(Instructions for the task)
Output only how many lines below contain "digital".

Top of Available data

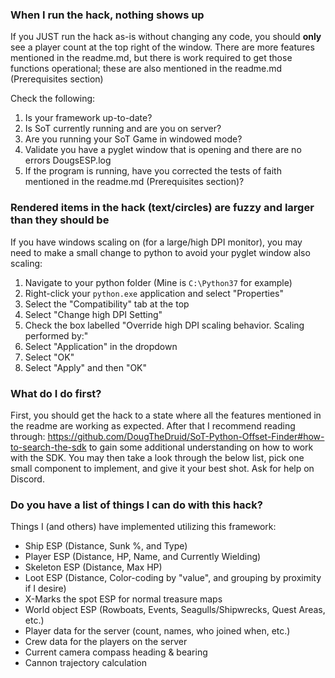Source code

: ### When I run the hack, nothing shows up
If you JUST run the hack as-is without changing any code, you should **only** see a player count at the top right
of the window. There are more features mentioned in the readme.md, but there is work required
to get those functions operational; these are also mentioned in the readme.md (Prerequisites section)

Check the following:
1. Is your framework up-to-date?
2. Is SoT currently running and are you on server?
3. Are you running your SoT Game in windowed mode?
4. Validate you have a pyglet window that is opening and there are no errors DougsESP.log
5. If the program is running, have you corrected the tests of faith mentioned in the readme.md (Prerequisites section)?

### Rendered items in the hack (text/circles) are fuzzy and larger than they should be
If you have windows scaling on (for a large/high DPI monitor), you may need to make a small change to python to avoid
your pyglet window also scaling:
1. Navigate to your python folder (Mine is `C:\Python37` for example)
2. Right-click your `python.exe` application and select "Properties"
3. Select the "Compatibility" tab at the top
4. Select "Change high DPI Setting"
5. Check the box labelled "Override high DPI scaling behavior. Scaling performed by:"
6. Select "Application" in the dropdown 
7. Select "OK"
8. Select "Apply" and then "OK" 

### What do I do first?
First, you should get the hack to a state where all the features mentioned in the readme are working as expected.
After that I recommend reading through: https://github.com/DougTheDruid/SoT-Python-Offset-Finder#how-to-search-the-sdk to 
gain some additional understanding on how to work with the SDK. You may then take a look through the below list, pick one small
component to implement, and give it your best shot. Ask for help on Discord.

### Do you have a list of things I can do with this hack?
Things I (and others) have implemented utilizing this framework:
- Ship ESP (Distance, Sunk %, and Type)
- Player ESP (Distance, HP, Name, and Currently Wielding)
- Skeleton ESP (Distance, Max HP)
- Loot ESP (Distance, Color-coding by "value", and grouping by proximity if I desire)
- X-Marks the spot ESP for normal treasure maps
- World object ESP (Rowboats, Events, Seagulls/Shipwrecks, Quest Areas, etc.)
- Player data for the server (count, names, who joined when, etc.)
- Crew data for the players on the server
- Current camera compass heading & bearing 
- Cannon trajectory calculation
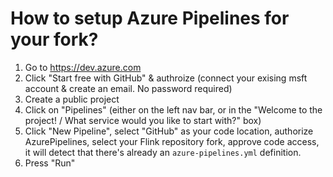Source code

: # How to setup Azure Pipelines for your fork?

1. Go to https://dev.azure.com
2. Click "Start free with GitHub" & authroize (connect your exising msft account & create an email. No password required)
3. Create a public project
4. Click on "Pipelines" (either on the left nav bar, or in the "Welcome to the project! / What service would you like to start with?" box)
5. Click "New Pipeline", select "GitHub" as your code location, authorize AzurePipelines, select your Flink repository fork, approve code access, it will detect that there's already an `azure-pipelines.yml` definition.
6. Press "Run"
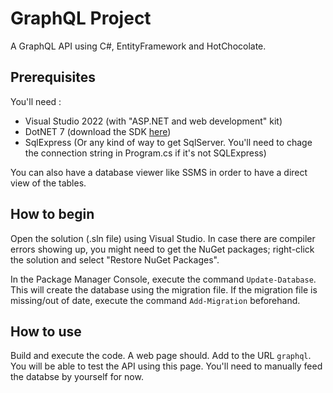 # GraphQL Project

A GraphQL API using C#, EntityFramework and HotChocolate.

## Prerequisites

You'll need :
- Visual Studio 2022 (with "ASP.NET and web development" kit)
- DotNET 7 (download the SDK [here](https://dotnet.microsoft.com/en-us/download/dotnet/7.0))
- SqlExpress (Or any kind of way to get SqlServer. You'll need to chage the connection string in Program.cs if it's not SQLExpress)

You can also have a database viewer like SSMS in order to have a direct view of the tables.

## How to begin

Open the solution (.sln file) using Visual Studio. In case there are compiler errors showing up, you might need to get the NuGet packages; right-click the solution and select "Restore NuGet Packages".

In the Package Manager Console, execute the command `Update-Database`. This will create the database using the migration file. If the migration file is missing/out of date, execute the command `Add-Migration` beforehand.

## How to use

Build and execute the code. A web page should. Add to the URL `graphql`. You will be able to test the API using this page.
You'll need to manually feed the databse by yourself for now.
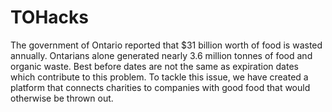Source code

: # TOHacks
The government of Ontario reported that $31 billion worth of food is wasted annually. Ontarians alone generated nearly 3.6 million tonnes of food and organic waste. Best before dates are not the 
same as expiration dates which contribute to this problem. To tackle this issue, we have created a platform that connects charities to companies with good food that would otherwise be thrown out.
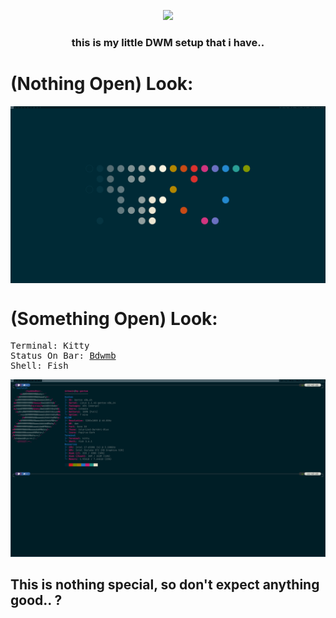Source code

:<p align="center">
<img src="https://user-images.githubusercontent.com/71613062/123562468-7acd1f80-d79e-11eb-9ca3-6ee2f67fc0c0.png" width="80%">
</p>

<h3 align="center">this is my little DWM setup that i have..</h3>

<h1>(Nothing Open) Look:</h1>
<img align="center" src="/screenshots/LAF/nothingopen1.jpg">

<h1>(Something Open) Look:</h1> 
<pre>
Terminal: Kitty
Status On Bar: <a href="https://ari-web.xyz/gh/bdwmb">Bdwmb</a>
Shell: Fish
</pre>
<img src="/screenshots/LAF/somethingopen1.jpg">

<h2>This is nothing special, so don't expect anything good.. ?</h2>
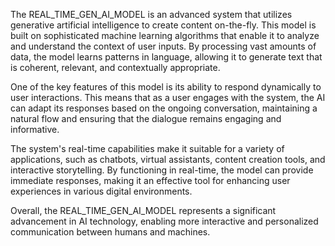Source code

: The REAL_TIME_GEN_AI_MODEL is an advanced system that utilizes generative artificial intelligence to create content on-the-fly. This model is built on sophisticated machine learning algorithms that enable it to analyze and understand the context of user inputs. By processing vast amounts of data, the model learns patterns in language, allowing it to generate text that is coherent, relevant, and contextually appropriate.

One of the key features of this model is its ability to respond dynamically to user interactions. This means that as a user engages with the system, the AI can adapt its responses based on the ongoing conversation, maintaining a natural flow and ensuring that the dialogue remains engaging and informative.

The system's real-time capabilities make it suitable for a variety of applications, such as chatbots, virtual assistants, content creation tools, and interactive storytelling. By functioning in real-time, the model can provide immediate responses, making it an effective tool for enhancing user experiences in various digital environments.

Overall, the REAL_TIME_GEN_AI_MODEL represents a significant advancement in AI technology, enabling more interactive and personalized communication between humans and machines.
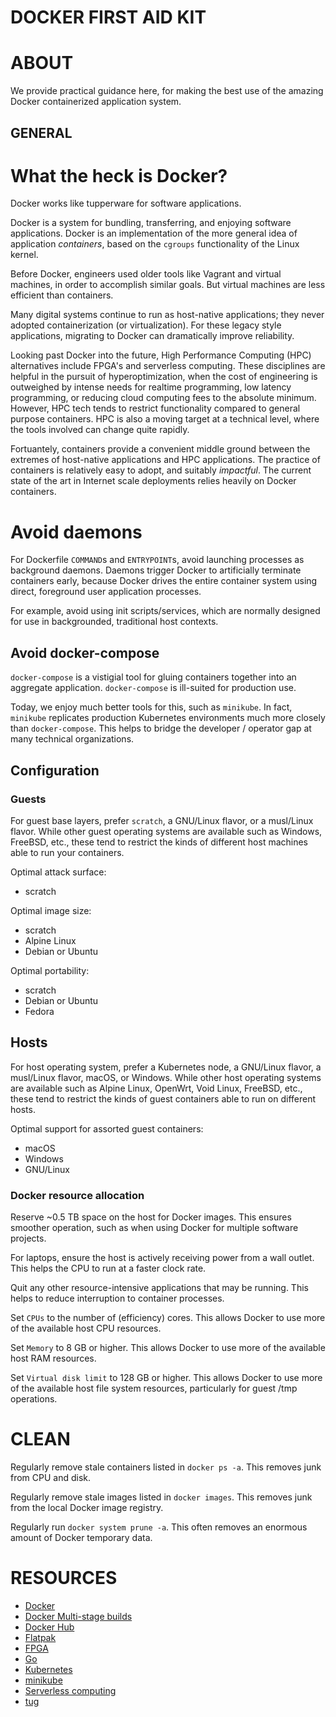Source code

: # DOCKER FIRST AID KIT

# ABOUT

We provide practical guidance here, for making the best use of the amazing Docker containerized application system.

## GENERAL

# What the heck is Docker?

Docker works like tupperware for software applications.

Docker is a system for bundling, transferring, and enjoying software applications. Docker is an implementation of the more general idea of application *containers*, based on the `cgroups` functionality of the Linux kernel.

Before Docker, engineers used older tools like Vagrant and virtual machines, in order to accomplish similar goals. But virtual machines are less efficient than containers.

Many digital systems continue to run as host-native applications; they never adopted containerization (or virtualization). For these legacy style applications, migrating to Docker can dramatically improve reliability.

Looking past Docker into the future, High Performance Computing (HPC) alternatives include FPGA's and serverless computing. These disciplines are helpful in the pursuit of hyperoptimization, when the cost of engineering is outweighed by intense needs for realtime programming, low latency programming, or reducing cloud computing fees to the absolute minimum. However, HPC tech tends to restrict functionality compared to general purpose containers. HPC is also a moving target at a technical level, where the tools involved can change quite rapidly.

Fortuantely, containers provide a convenient middle ground between the extremes of host-native applications and HPC applications. The practice of containers is relatively easy to adopt, and suitably *impactful*. The current state of the art in Internet scale deployments relies heavily on Docker containers.

# Avoid daemons

For Dockerfile `COMMAND`s and `ENTRYPOINT`s, avoid launching processes as background daemons. Daemons trigger Docker to artificially terminate containers early, because Docker drives the entire container system using direct, foreground user application processes.

For example, avoid using init scripts/services, which are normally designed for use in backgrounded, traditional host contexts.

## Avoid docker-compose

`docker-compose` is a vistigial tool for gluing containers together into an aggregate application. `docker-compose` is ill-suited for production use.

Today, we enjoy much better tools for this, such as `minikube`. In fact, `minikube` replicates production Kubernetes environments much more closely than `docker-compose`. This helps to bridge the developer / operator gap at many technical organizations.

## Configuration

### Guests

For guest base layers, prefer `scratch`, a GNU/Linux flavor, or a musl/Linux flavor. While other guest operating systems are available such as Windows, FreeBSD, etc., these tend to restrict the kinds of different host machines able to run your containers.

Optimal attack surface:

* scratch

Optimal image size:

* scratch
* Alpine Linux
* Debian or Ubuntu

Optimal portability:

* scratch
* Debian or Ubuntu
* Fedora

## Hosts

For host operating system, prefer a Kubernetes node, a GNU/Linux flavor, a musl/Linux flavor, macOS, or Windows. While other host operating systems are available such as Alpine Linux, OpenWrt, Void Linux, FreeBSD, etc., these tend to restrict the kinds of guest containers able to run on different hosts.

Optimal support for assorted guest containers:

* macOS
* Windows
* GNU/Linux

### Docker resource allocation

Reserve ~0.5 TB space on the host for Docker images. This ensures smoother operation, such as when using Docker for multiple software projects.

For laptops, ensure the host is actively receiving power from a wall outlet. This helps the CPU to run at a faster clock rate.

Quit any other resource-intensive applications that may be running. This helps to reduce interruption to container processes.

Set `CPUs` to the number of (efficiency) cores. This allows Docker to use more of the available host CPU resources.

Set `Memory` to 8 GB or higher. This allows Docker to use more of the available host RAM resources.

Set `Virtual disk limit` to 128 GB or higher. This allows Docker to use more of the available host file system resources, particularly for guest /tmp operations.

# CLEAN

Regularly remove stale containers listed in `docker ps -a`. This removes junk from CPU and disk.

Regularly remove stale images listed in `docker images`. This removes junk from the local Docker image registry.

Regularly run `docker system prune -a`. This often removes an enormous amount of Docker temporary data.

# RESOURCES

* [Docker](https://www.docker.com/)
* [Docker Multi-stage builds](https://docs.docker.com/build/building/multi-stage/)
* [Docker Hub](https://hub.docker.com/)
* [Flatpak](https://flatpak.org/)
* [FPGA](https://en.wikipedia.org/wiki/Field-programmable_gate_array)
* [Go](https://go.dev/)
* [Kubernetes](https://kubernetes.io/)
* [minikube](https://minikube.sigs.k8s.io/docs/start/)
* [Serverless computing](https://en.wikipedia.org/wiki/Serverless_computing)
* [tug](https://github.com/mcandre/tug)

Bottom of Available data

(Exercise solution)
2